It’s the role of the editor, supposedly, to polish and refine. I understand the impulse. But there’s a difference between helping a poem come into focus and smothering its wildness for the sake of respectability. Collaboration can be a kind of magic, if both parties trust each other’s hunger. But too often, the poet is expected to surrender, to trim away the rough edges that make their voice theirs. And what a loss, every time a singular voice is made smaller to fit the frame.

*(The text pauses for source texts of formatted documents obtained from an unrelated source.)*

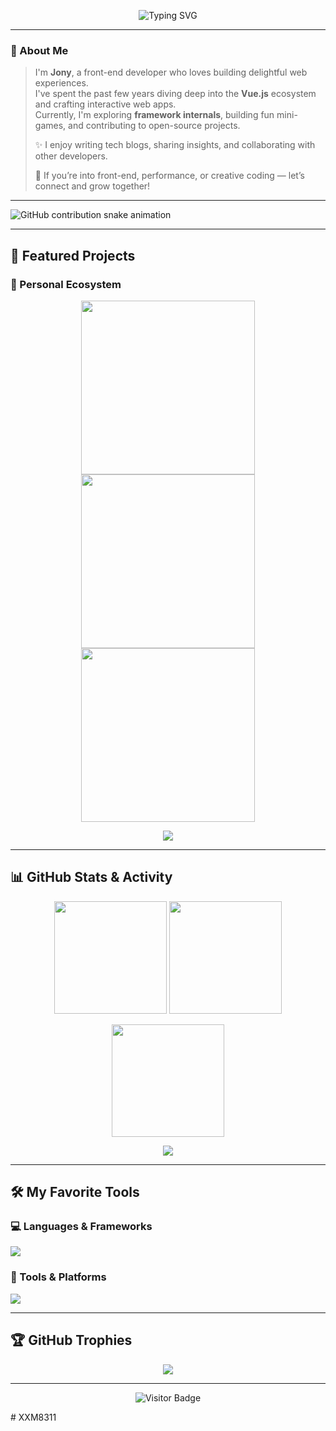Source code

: <!-- Typing SVG 动效 -->
<p align="center">
  <img
    src="https://readme-typing-svg.herokuapp.com?font=Fira+Code&pause=1000&color=F85D7F&width=600&lines=Hi!+I'm+Jony;Front-End+Developer+%7C+Vue+Enthusiast;Open+Source+Contributor;Glad+to+meet+you+here!"
    alt="Typing SVG"
  />
</p>

---

### 👋 About Me

> I'm **Jony**, a front-end developer who loves building delightful web experiences.  
> I've spent the past few years diving deep into the **Vue.js** ecosystem and crafting interactive web apps.  
> Currently, I'm exploring **framework internals**, building fun mini-games, and contributing to open-source projects.
>
> ✨ I enjoy writing tech blogs, sharing insights, and collaborating with other developers.
>
> 💬 If you’re into front-end, performance, or creative coding — let’s connect and grow together!

---

<!-- Snake Contribution Animation -->
<picture>
  <source media="(prefers-color-scheme: dark)" srcset="https://raw.githubusercontent.com/Jony/Jony/output/github-contribution-grid-snake-dark.svg">
  <source media="(prefers-color-scheme: light)" srcset="https://raw.githubusercontent.com/Jony/Jony/output/github-contribution-grid-snake.svg">
  <img alt="GitHub contribution snake animation" src="https://raw.githubusercontent.com/Jony/Jony/output/github-contribution-grid-snake.svg">
</picture>

---

## 📘 Featured Projects

<h3>🧩 Personal Ecosystem</h3>
<p align="center">
  <a href="https://github.com/Jony/vite-vue-blogs">
    <img width="278" src="https://denvercoder1-github-readme-stats.vercel.app/api/pin/?username=Jony&repo=vite-vue-blogs&bg_color=1F222E&title_color=F85D7F&hide_border=true&icon_color=F8D866" />
  </a>
  <a href="https://github.com/Jony/frontend-games">
    <img width="278" src="https://denvercoder1-github-readme-stats.vercel.app/api/pin/?username=Jony&repo=frontend-games&bg_color=1F222E&title_color=F85D7F&hide_border=true&icon_color=F8D866" />
  </a>
  <a href="https://github.com/Jony/vue-source-explorer">
    <img width="278" src="https://denvercoder1-github-readme-stats.vercel.app/api/pin/?username=Jony&repo=vue-source-explorer&bg_color=1F222E&title_color=F85D7F&hide_border=true&icon_color=F8D866" />
  </a>
</p>

<p align="center">
  <a href="https://github.com/Jony?tab=repositories&sort=stargazers">
    <img src="https://custom-icon-badges.demolab.com/badge/-Click%20Here%20For%20All%20My%20Repos-1F222E?style=for-the-badge&logoColor=white&logo=repo" />
  </a>
</p>

---

## 📊 GitHub Stats & Activity

<p align="center">
  <img src="https://github-readme-streak-stats-9m8ugfa77-denvercoder1.vercel.app/?user=Jony&theme=monokai-metallian&hide_border=true" height="180"/>
  <img src="https://github-readme-stats.vercel.app/api?username=Jony&show_icons=true&theme=react&hide_border=true&bg_color=1F222E&title_color=F85D7F&icon_color=F8D866" height="180"/>
</p>

<p align="center">
  <img src="https://denvercoder1-github-readme-stats.vercel.app/api/top-langs/?username=Jony&langs_count=8&layout=compact&theme=react&hide_border=true&bg_color=1F222E&title_color=F85D7F&icon_color=F8D866" height="180"/>
</p>

<p align="center">
  <img src="https://github-readme-activity-graph.vercel.app/graph/?username=Jony&bg_color=1F222E&color=F8D866&line=F85D7F&point=FFFFFF&hide_border=true" />
</p>

---

## 🛠️ My Favorite Tools

<h3>💻 Languages & Frameworks</h3>
<p align="left">
  <img src="https://skillicons.dev/icons?i=html,css,js,ts,vue,react,nuxtjs,vite,vitest,nodejs,python,cpp,go,swift" />
</p>

<h3>🧰 Tools & Platforms</h3>
<p align="left">
  <img src="https://skillicons.dev/icons?i=vscode,git,github,figma,postman,docker,linux,jenkins,gcp,discord,ps,ai,pr" />
</p>

---

## 🏆 GitHub Trophies

<p align="center">
  <img src="https://github-profile-trophy.vercel.app/?username=Jony&theme=discord&no-frame=true&no-bg=false&margin-w=4" />
</p>

---

<p align="center">
  <img src="https://komarev.com/ghpvc/?username=Jony&style=flat-square&color=blue" alt="Visitor Badge"/>
</p>
# XXM8311
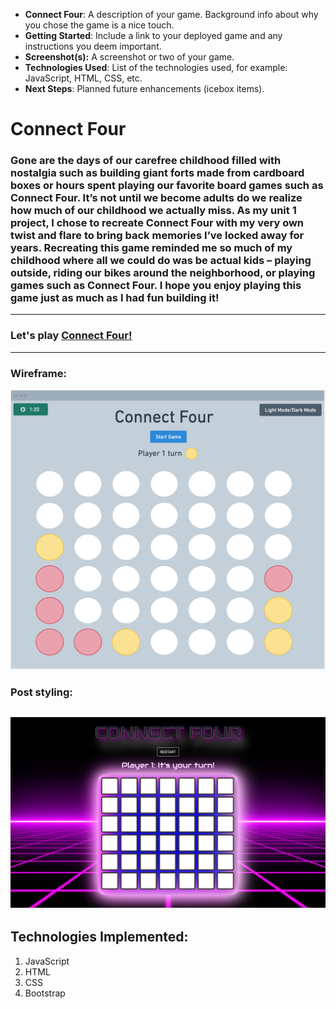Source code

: - **Connect Four**: A description of your game. Background info about why you chose the game is a nice touch.
- **Getting Started**: Include a link to your deployed game and any instructions you deem important.
- **Screenshot(s):** A screenshot or two of your game.
- **Technologies Used**: List of the technologies used, for example: JavaScript, HTML, CSS, etc.
- **Next Steps**: Planned future enhancements (icebox items).

# **Connect Four**
###  Gone are the days of our carefree childhood filled with nostalgia such as building giant forts made from cardboard boxes or hours spent playing our favorite board games such as Connect Four. It’s not until we become adults do we realize how much of our childhood we actually miss. As my unit 1 project, I chose to recreate Connect Four with my very own twist and flare to bring back memories I’ve locked away for years. Recreating this game reminded me so much of my childhood where all we could do was be actual kids – playing outside, riding our bikes around the neighborhood, or playing games such as Connect Four. I hope you enjoy playing this game just as much as I had fun building it! 
---
### **Let's play** [**Connect Four!**](https://connect-four-leon-chu.netlify.app/)
---
### Wireframe:
![Wireframe of Connect Four](images/wireframe-capture.png)
### Post styling:
![Connect Four screencapture](images/connect-four-capture.png)
---
## **Technologies Implemented:**
1. JavaScript
2. HTML
3. CSS
4. Bootstrap


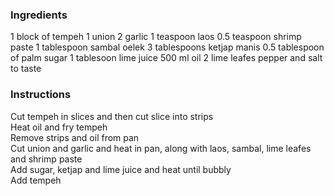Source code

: ### Ingredients
1 block of tempeh
1 union
2 garlic
1 teaspoon laos
0.5 teaspoon shrimp paste
1 tablespoon sambal oelek
3 tablespoons ketjap manis
0.5 tablespoon of palm sugar
1 tablesoon lime juice
500 ml oil
2 lime leafes
pepper and salt to taste

### Instructions
Cut tempeh in slices and then cut slice into strips  
Heat oil and fry tempeh  
Remove strips and oil from pan  
Cut union and garlic and heat in pan, along with laos, sambal, lime leafes and shrimp paste  
Add sugar, ketjap and lime juice and heat until bubbly  
Add tempeh  
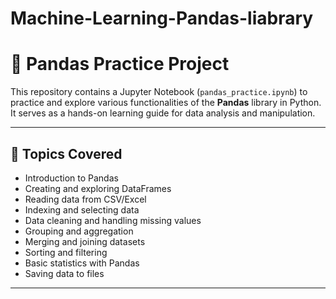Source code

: # Machine-Learning-Pandas-liabrary
# 🐼 Pandas Practice Project

This repository contains a Jupyter Notebook (`pandas_practice.ipynb`) to practice and explore various functionalities of the **Pandas** library in Python. It serves as a hands-on learning guide for data analysis and manipulation.

---

## 📌 Topics Covered

- Introduction to Pandas
- Creating and exploring DataFrames
- Reading data from CSV/Excel
- Indexing and selecting data
- Data cleaning and handling missing values
- Grouping and aggregation
- Merging and joining datasets
- Sorting and filtering
- Basic statistics with Pandas
- Saving data to files

---


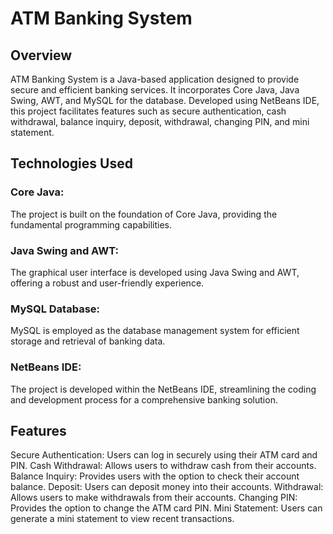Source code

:# ATM Banking System
## Overview
ATM Banking System is a Java-based application designed to provide secure and efficient banking services. It incorporates Core Java, Java Swing, AWT, and MySQL for the database. Developed using NetBeans IDE, this project facilitates features such as secure authentication, cash withdrawal, balance inquiry, deposit, withdrawal, changing PIN, and mini statement.

## Technologies Used
### Core Java: 
The project is built on the foundation of Core Java, providing the fundamental programming capabilities.
### Java Swing and AWT: 
The graphical user interface is developed using Java Swing and AWT, offering a robust and user-friendly experience.
### MySQL Database: 
MySQL is employed as the database management system for efficient storage and retrieval of banking data.
### NetBeans IDE: 
The project is developed within the NetBeans IDE, streamlining the coding and development process for a comprehensive banking solution.
## Features
Secure Authentication: Users can log in securely using their ATM card and PIN.
Cash Withdrawal: Allows users to withdraw cash from their accounts.
Balance Inquiry: Provides users with the option to check their account balance.
Deposit: Users can deposit money into their accounts.
Withdrawal: Allows users to make withdrawals from their accounts.
Changing PIN: Provides the option to change the ATM card PIN.
Mini Statement: Users can generate a mini statement to view recent transactions.
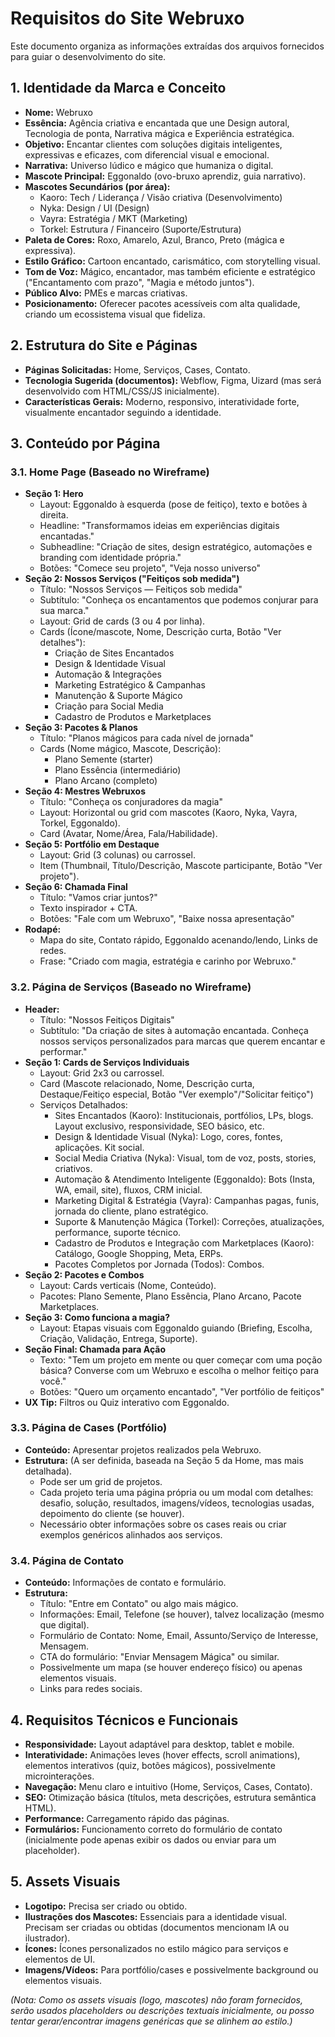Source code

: # Requisitos do Site Webruxo

Este documento organiza as informações extraídas dos arquivos fornecidos para guiar o desenvolvimento do site.

## 1. Identidade da Marca e Conceito

- **Nome:** Webruxo
- **Essência:** Agência criativa e encantada que une Design autoral, Tecnologia de ponta, Narrativa mágica e Experiência estratégica.
- **Objetivo:** Encantar clientes com soluções digitais inteligentes, expressivas e eficazes, com diferencial visual e emocional.
- **Narrativa:** Universo lúdico e mágico que humaniza o digital.
- **Mascote Principal:** Eggonaldo (ovo-bruxo aprendiz, guia narrativo).
- **Mascotes Secundários (por área):**
    - Kaoro: Tech / Liderança / Visão criativa (Desenvolvimento)
    - Nyka: Design / UI (Design)
    - Vayra: Estratégia / MKT (Marketing)
    - Torkel: Estrutura / Financeiro (Suporte/Estrutura)
- **Paleta de Cores:** Roxo, Amarelo, Azul, Branco, Preto (mágica e expressiva).
- **Estilo Gráfico:** Cartoon encantado, carismático, com storytelling visual.
- **Tom de Voz:** Mágico, encantador, mas também eficiente e estratégico ("Encantamento com prazo", "Magia e método juntos").
- **Público Alvo:** PMEs e marcas criativas.
- **Posicionamento:** Oferecer pacotes acessíveis com alta qualidade, criando um ecossistema visual que fideliza.

## 2. Estrutura do Site e Páginas

- **Páginas Solicitadas:** Home, Serviços, Cases, Contato.
- **Tecnologia Sugerida (documentos):** Webflow, Figma, Uizard (mas será desenvolvido com HTML/CSS/JS inicialmente).
- **Características Gerais:** Moderno, responsivo, interatividade forte, visualmente encantador seguindo a identidade.

## 3. Conteúdo por Página

### 3.1. Home Page (Baseado no Wireframe)

- **Seção 1: Hero**
    - Layout: Eggonaldo à esquerda (pose de feitiço), texto e botões à direita.
    - Headline: "Transformamos ideias em experiências digitais encantadas."
    - Subheadline: "Criação de sites, design estratégico, automações e branding com identidade própria."
    - Botões: "Comece seu projeto", "Veja nosso universo"
- **Seção 2: Nossos Serviços ("Feitiços sob medida")**
    - Título: "Nossos Serviços — Feitiços sob medida"
    - Subtítulo: "Conheça os encantamentos que podemos conjurar para sua marca."
    - Layout: Grid de cards (3 ou 4 por linha).
    - Cards (Ícone/mascote, Nome, Descrição curta, Botão "Ver detalhes"):
        - Criação de Sites Encantados
        - Design & Identidade Visual
        - Automação & Integrações
        - Marketing Estratégico & Campanhas
        - Manutenção & Suporte Mágico
        - Criação para Social Media
        - Cadastro de Produtos e Marketplaces
- **Seção 3: Pacotes & Planos**
    - Título: "Planos mágicos para cada nível de jornada"
    - Cards (Nome mágico, Mascote, Descrição):
        - Plano Semente (starter)
        - Plano Essência (intermediário)
        - Plano Arcano (completo)
- **Seção 4: Mestres Webruxos**
    - Título: "Conheça os conjuradores da magia"
    - Layout: Horizontal ou grid com mascotes (Kaoro, Nyka, Vayra, Torkel, Eggonaldo).
    - Card (Avatar, Nome/Área, Fala/Habilidade).
- **Seção 5: Portfólio em Destaque**
    - Layout: Grid (3 colunas) ou carrossel.
    - Item (Thumbnail, Título/Descrição, Mascote participante, Botão "Ver projeto").
- **Seção 6: Chamada Final**
    - Título: "Vamos criar juntos?"
    - Texto inspirador + CTA.
    - Botões: "Fale com um Webruxo", "Baixe nossa apresentação"
- **Rodapé:**
    - Mapa do site, Contato rápido, Eggonaldo acenando/lendo, Links de redes.
    - Frase: "Criado com magia, estratégia e carinho por Webruxo."

### 3.2. Página de Serviços (Baseado no Wireframe)

- **Header:**
    - Título: "Nossos Feitiços Digitais"
    - Subtítulo: "Da criação de sites à automação encantada. Conheça nossos serviços personalizados para marcas que querem encantar e performar."
- **Seção 1: Cards de Serviços Individuais**
    - Layout: Grid 2x3 ou carrossel.
    - Card (Mascote relacionado, Nome, Descrição curta, Destaque/Feitiço especial, Botão "Ver exemplo"/"Solicitar feitiço")
    - Serviços Detalhados:
        - Sites Encantados (Kaoro): Institucionais, portfólios, LPs, blogs. Layout exclusivo, responsividade, SEO básico, etc.
        - Design & Identidade Visual (Nyka): Logo, cores, fontes, aplicações. Kit social.
        - Social Media Criativa (Nyka): Visual, tom de voz, posts, stories, criativos.
        - Automação & Atendimento Inteligente (Eggonaldo): Bots (Insta, WA, email, site), fluxos, CRM inicial.
        - Marketing Digital & Estratégia (Vayra): Campanhas pagas, funis, jornada do cliente, plano estratégico.
        - Suporte & Manutenção Mágica (Torkel): Correções, atualizações, performance, suporte técnico.
        - Cadastro de Produtos e Integração com Marketplaces (Kaoro): Catálogo, Google Shopping, Meta, ERPs.
        - Pacotes Completos por Jornada (Todos): Combos.
- **Seção 2: Pacotes e Combos**
    - Layout: Cards verticais (Nome, Conteúdo).
    - Pacotes: Plano Semente, Plano Essência, Plano Arcano, Pacote Marketplaces.
- **Seção 3: Como funciona a magia?**
    - Layout: Etapas visuais com Eggonaldo guiando (Briefing, Escolha, Criação, Validação, Entrega, Suporte).
- **Seção Final: Chamada para Ação**
    - Texto: "Tem um projeto em mente ou quer começar com uma poção básica? Converse com um Webruxo e escolha o melhor feitiço para você."
    - Botões: "Quero um orçamento encantado", "Ver portfólio de feitiços"
- **UX Tip:** Filtros ou Quiz interativo com Eggonaldo.

### 3.3. Página de Cases (Portfólio)

- **Conteúdo:** Apresentar projetos realizados pela Webruxo.
- **Estrutura:** (A ser definida, baseada na Seção 5 da Home, mas mais detalhada).
    - Pode ser um grid de projetos.
    - Cada projeto teria uma página própria ou um modal com detalhes: desafio, solução, resultados, imagens/vídeos, tecnologias usadas, depoimento do cliente (se houver).
    - Necessário obter informações sobre os cases reais ou criar exemplos genéricos alinhados aos serviços.

### 3.4. Página de Contato

- **Conteúdo:** Informações de contato e formulário.
- **Estrutura:**
    - Título: "Entre em Contato" ou algo mais mágico.
    - Informações: Email, Telefone (se houver), talvez localização (mesmo que digital).
    - Formulário de Contato: Nome, Email, Assunto/Serviço de Interesse, Mensagem.
    - CTA do formulário: "Enviar Mensagem Mágica" ou similar.
    - Possivelmente um mapa (se houver endereço físico) ou apenas elementos visuais.
    - Links para redes sociais.

## 4. Requisitos Técnicos e Funcionais

- **Responsividade:** Layout adaptável para desktop, tablet e mobile.
- **Interatividade:** Animações leves (hover effects, scroll animations), elementos interativos (quiz, botões mágicos), possivelmente microinterações.
- **Navegação:** Menu claro e intuitivo (Home, Serviços, Cases, Contato).
- **SEO:** Otimização básica (títulos, meta descrições, estrutura semântica HTML).
- **Performance:** Carregamento rápido das páginas.
- **Formulários:** Funcionamento correto do formulário de contato (inicialmente pode apenas exibir os dados ou enviar para um placeholder).

## 5. Assets Visuais

- **Logotipo:** Precisa ser criado ou obtido.
- **Ilustrações dos Mascotes:** Essenciais para a identidade visual. Precisam ser criadas ou obtidas (documentos mencionam IA ou ilustrador).
- **Ícones:** Ícones personalizados no estilo mágico para serviços e elementos de UI.
- **Imagens/Vídeos:** Para portfólio/cases e possivelmente background ou elementos visuais.

*(Nota: Como os assets visuais (logo, mascotes) não foram fornecidos, serão usados placeholders ou descrições textuais inicialmente, ou posso tentar gerar/encontrar imagens genéricas que se alinhem ao estilo.)*


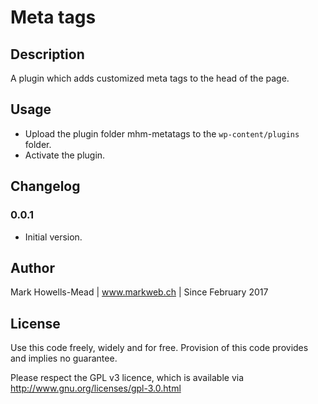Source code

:# Meta tags

## Description
A plugin which adds customized meta tags to the head of the page.

## Usage
* Upload the plugin folder mhm-metatags to the `wp-content/plugins` folder.
* Activate the plugin.

## Changelog

### 0.0.1
* Initial version.

## Author
Mark Howells-Mead | www.markweb.ch | Since February 2017

## License
Use this code freely, widely and for free. Provision of this code provides and implies no guarantee.

Please respect the GPL v3 licence, which is available via http://www.gnu.org/licenses/gpl-3.0.html
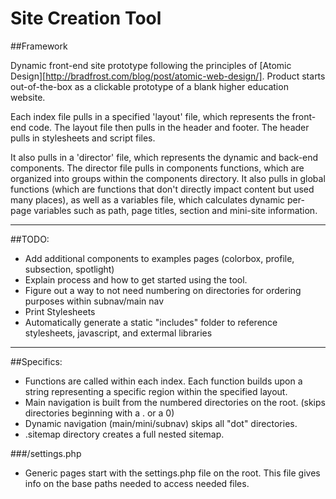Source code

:# Site Creation Tool

##Framework

Dynamic front-end site prototype following the principles of [Atomic Design][http://bradfrost.com/blog/post/atomic-web-design/]. Product starts out-of-the-box as a clickable prototype of a blank higher education website. 

Each index file pulls in a specified 'layout' file, which represents the front-end code. The layout file then pulls in the header and footer. The header pulls in stylesheets and script files.

It also pulls in a 'director' file, which represents the dynamic and back-end components. The director file pulls in components functions, which are organized into groups within the components directory. It also pulls in global functions (which are functions that don't directly impact content but used many places), as well as a variables file, which calculates dynamic per-page variables such as path, page titles, section and mini-site information.

---

##TODO:

- Add additional components to examples pages (colorbox, profile, subsection, spotlight)
- Explain process and how to get started using the tool.
- Figure out a way to not need numbering on directories for ordering purposes within subnav/main nav
- Print Stylesheets
- Automatically generate a static "includes" folder to reference stylesheets, javascript, and extermal libraries

---

##Specifics:
- Functions are called within each index. Each function builds upon a string representing a specific region within the specified layout. 
- Main navigation is built from the numbered directories on the root. (skips directories beginning with a . or a 0)
- Dynamic navigation (main/mini/subnav) skips all "dot" directories.
- .sitemap directory creates a full nested sitemap.

###/settings.php
- Generic pages start with the settings.php file on the root. This file gives info on the base paths needed to access needed files.
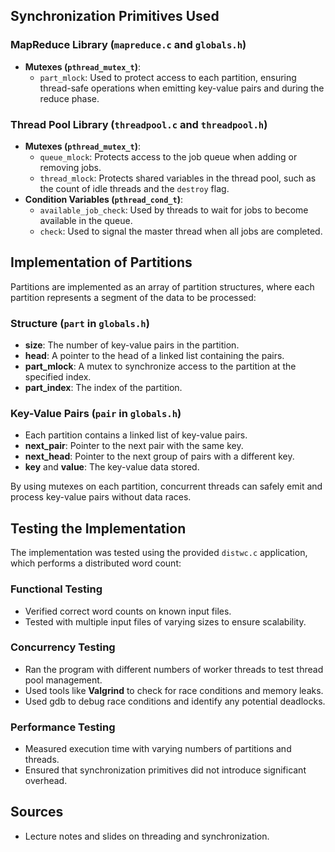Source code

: ## Synchronization Primitives Used

### MapReduce Library (`mapreduce.c` and `globals.h`)
- **Mutexes (`pthread_mutex_t`)**: 
  - `part_mlock`: Used to protect access to each partition, ensuring thread-safe operations when emitting key-value pairs and during the reduce phase.

### Thread Pool Library (`threadpool.c` and `threadpool.h`)
- **Mutexes (`pthread_mutex_t`)**:
  - `queue_mlock`: Protects access to the job queue when adding or removing jobs.
  - `thread_mlock`: Protects shared variables in the thread pool, such as the count of idle threads and the `destroy` flag.
- **Condition Variables (`pthread_cond_t`)**:
  - `available_job_check`: Used by threads to wait for jobs to become available in the queue.
  - `check`: Used to signal the master thread when all jobs are completed.

## Implementation of Partitions
Partitions are implemented as an array of partition structures, where each partition represents a segment of the data to be processed:

### Structure (`part` in `globals.h`)
- **size**: The number of key-value pairs in the partition.
- **head**: A pointer to the head of a linked list containing the pairs.
- **part_mlock**: A mutex to synchronize access to the partition at the specified index.
- **part_index**: The index of the partition.

### Key-Value Pairs (`pair` in `globals.h`)
- Each partition contains a linked list of key-value pairs.
- **next_pair**: Pointer to the next pair with the same key.
- **next_head**: Pointer to the next group of pairs with a different key.
- **key** and **value**: The key-value data stored.

By using mutexes on each partition, concurrent threads can safely emit and process key-value pairs without data races.

## Testing the Implementation
The implementation was tested using the provided `distwc.c` application, which performs a distributed word count:

### Functional Testing
- Verified correct word counts on known input files.
- Tested with multiple input files of varying sizes to ensure scalability.

### Concurrency Testing
- Ran the program with different numbers of worker threads to test thread pool management.
- Used tools like **Valgrind** to check for race conditions and memory leaks.
- Used gdb to debug race conditions and identify any potential deadlocks.

### Performance Testing
- Measured execution time with varying numbers of partitions and threads.
- Ensured that synchronization primitives did not introduce significant overhead.

## Sources
- Lecture notes and slides on threading and synchronization.
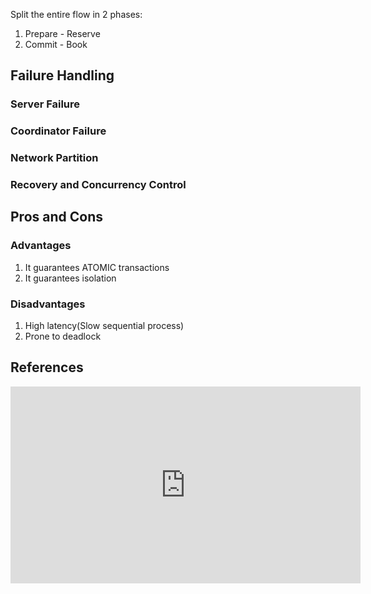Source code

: Split the entire flow in 2 phases: 
1. Prepare - Reserve
2. Commit - Book





## Failure Handling

### Server Failure

### Coordinator Failure

### Network Partition

### Recovery and Concurrency Control
## Pros and Cons

### Advantages
1. It guarantees ATOMIC transactions
2. It guarantees isolation

### Disadvantages
1. High latency(Slow sequential process)
2. Prone to deadlock

## References

<iframe width="560" height="315" src="https://www.youtube.com/embed/7FgU1D4EnpQ?si=Ok2SfUFn1C-O6Kfh" title="YouTube video player" frameborder="0" allow="accelerometer; autoplay; clipboard-write; encrypted-media; gyroscope; picture-in-picture; web-share" referrerpolicy="strict-origin-when-cross-origin" allowfullscreen></iframe>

Poetry should be a place of risk—a place where the usual rules evaporate, where the old gods of grammar and good taste are thrown into question. I want poems that make something rattle in my chest, that argue with the world instead of politely agreeing with it. The maverick poet isn’t an aberration, but the living, necessary pulse of the art. We need them precisely because they don’t make things easy, because they aren’t interested in blending in.
There’s something deeply broken about a system that punishes poets for refusing to conform, as if the only poetry that matters is poetry that doesn’t make a mess. Real poems leave a mark. They bruise. They don’t apologize for being too much, or not enough, or unfinished, or raw. I have no interest in perfection. I want the poem that limps, that spits, that stumbles into the room with its heart still beating in its hands.
Maybe the work, then, is to build a publishing world where those voices aren’t just tolerated, but cherished. Where editors become allies in rebellion, not wardens of taste. Where difference isn’t something to be corrected, but something to be amplified. I want a press that’s messy, honest, awake—a home for the ones who never learned how to follow the script.
In the end, what matters is that the work remains wild, that it keeps asking questions no one else thought to ask. Poetry is not a parade of tidy truths; it’s a revolt against silence. I want to stand with the poets who refuse to shut up, who keep inventing new ways to shout, to mourn, to love, to remember. The ones who understand that the only real rule is to remain, above all, yourself.